Despite already having 17 years on the force, Lt. Col. Amy Dehner said she feels like she is just getting started with the Michigan State Police.
Dehner is the chief deputy director, a position she took right before the pandemic started in 2020.
“This is a great seat to sit in, you get to represent a lot of good people every day,” Dehner said.
She takes being a leader and role model seriously.
“Not only to mentor young women in the department, but the young men as well. And give them a little different perspective so when they get to different leadership seats in their career they understand some of the unique challenges that come with being a woman in law enforcement. But I think, just to give them a greater appreciation for diversity and leadership,” Dehner said.
“It’s so important to have a woman in a command position, and, you know, Lt. Col. Dehner being in that spot, she can do the same thing that the guys do and they know and they respect her for it,” said Lt. Sarah Krebs, an assistant post commander with the Michigan State Police.
For Women’s History Month, Lt. Col. Dehner was asked to write something for Women’s History Month, and decided to write a letter to her younger self. She used the letter to reflect on the lessons she learned that could help other women coming up in the department.
There are many reasons she loves her job, one of them includes her many opportunities with the department. From her first post in Mount Pleasant, as an instructor for the recruit schools where she taught defensive tactics and water safety, working out of their headquarters in Lansing, working in government affairs and on the budget.
She was also involved with recruiting as the equity and inclusion officer and a crisis negotiator with the MSP emergency support team.
Lt. Krebs said seeing women in high-ranking positions like Lt. Col. Dehner is inspirational.
Especially being a small minority in the department to see that other women are aspiring to be at the top,” Krebs said. “I mean it’s going lift all of us and I think even for outside of our agency, other women in law enforcement are seeing that and seeing that we are shattering those glass ceilings.”
“I think what’s important for me and what I want to project is that we’ve got a lot of great women in the MSP, and we’ve got a lot of young women that someday, are going to sit in this seat or in the director’s seat or in a lot of other leadership seats so what I want them to know is, we’ve got a very proud tradition,” Dehner said. “There are so many opportunities for the young women and men in this department that I want them to know even me, with just shy of 17 years in the department, that the sky is the limit. And if you want to do something and if you want to serve there are endless opportunities here in the state police to do it.”
Dehner worked at the MSP Flint post during the water crisis. She was the assistant post commander during the initial stages of the crisis and recalls taking water door-to-door with volunteers.

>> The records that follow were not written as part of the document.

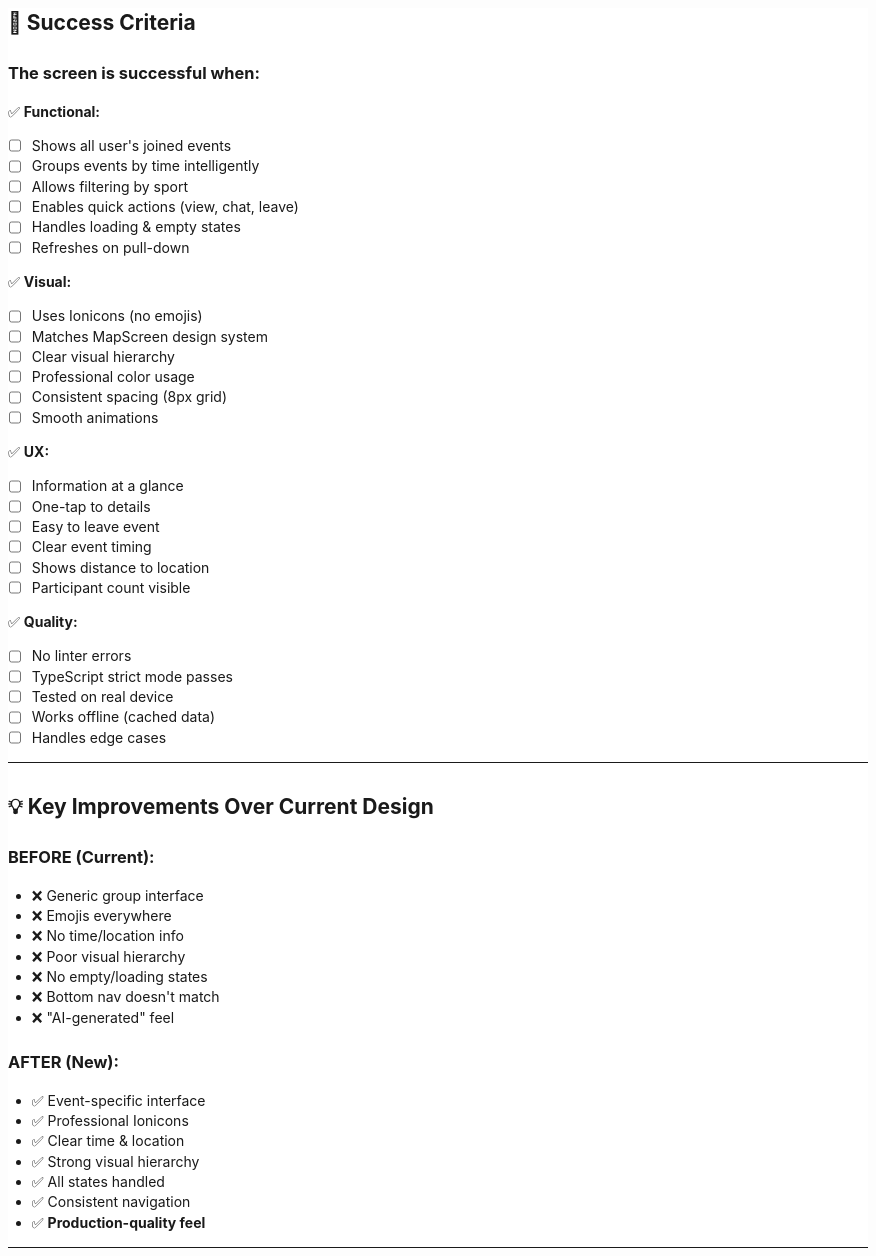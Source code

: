
## 🎯 Success Criteria

### **The screen is successful when:**

✅ **Functional:**
- [ ] Shows all user's joined events
- [ ] Groups events by time intelligently
- [ ] Allows filtering by sport
- [ ] Enables quick actions (view, chat, leave)
- [ ] Handles loading & empty states
- [ ] Refreshes on pull-down

✅ **Visual:**
- [ ] Uses Ionicons (no emojis)
- [ ] Matches MapScreen design system
- [ ] Clear visual hierarchy
- [ ] Professional color usage
- [ ] Consistent spacing (8px grid)
- [ ] Smooth animations

✅ **UX:**
- [ ] Information at a glance
- [ ] One-tap to details
- [ ] Easy to leave event
- [ ] Clear event timing
- [ ] Shows distance to location
- [ ] Participant count visible

✅ **Quality:**
- [ ] No linter errors
- [ ] TypeScript strict mode passes
- [ ] Tested on real device
- [ ] Works offline (cached data)
- [ ] Handles edge cases

---

## 💡 Key Improvements Over Current Design

### **BEFORE (Current):**
- ❌ Generic group interface
- ❌ Emojis everywhere
- ❌ No time/location info
- ❌ Poor visual hierarchy
- ❌ No empty/loading states
- ❌ Bottom nav doesn't match
- ❌ "AI-generated" feel

### **AFTER (New):**
- ✅ Event-specific interface
- ✅ Professional Ionicons
- ✅ Clear time & location
- ✅ Strong visual hierarchy
- ✅ All states handled
- ✅ Consistent navigation
- ✅ **Production-quality feel**

---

“We worked for a good portion of that year out of the Emergency Operations Center in Genesee County alongside a lot of great entities, the American Red Cross, the National Guard, the United Way and just kind of looking at policing through a different lens. Instead of the public safety piece, it almost went to more of a humanitarian mission, wherein you know, in the bitter cold Michigan winters, making sure that that people had some way to get water, even if we were delivering in police cars, that was a job that I was honored to be able to be a part of.”
Dehner said they are listening to the community and continuing to make the department more diverse. They are also continuing to connect with the community.
“There’s there is a cultural shift afoot, not just in MSP but in law enforcement in general, and I understand the importance of that, I understand the importance of leading in that effort,” Dehner said.
Dehner says it is no secret it’s a male-dominated profession, however, she wants people to know the mentorship of men in the department has helped her succeed.
“I think looking back on my time then as to where I’ve gotten now, a lot of where I’ve gotten in my career is because of the help and the mentorship of men and I’m grateful for that.”
As she readies for the work ahead, the letter a reminder to her younger self the MSP is the calling and honor of her life. “After nearly 17 years in service to the citizens of Michigan, it’s also the place you will be proud to call your home.”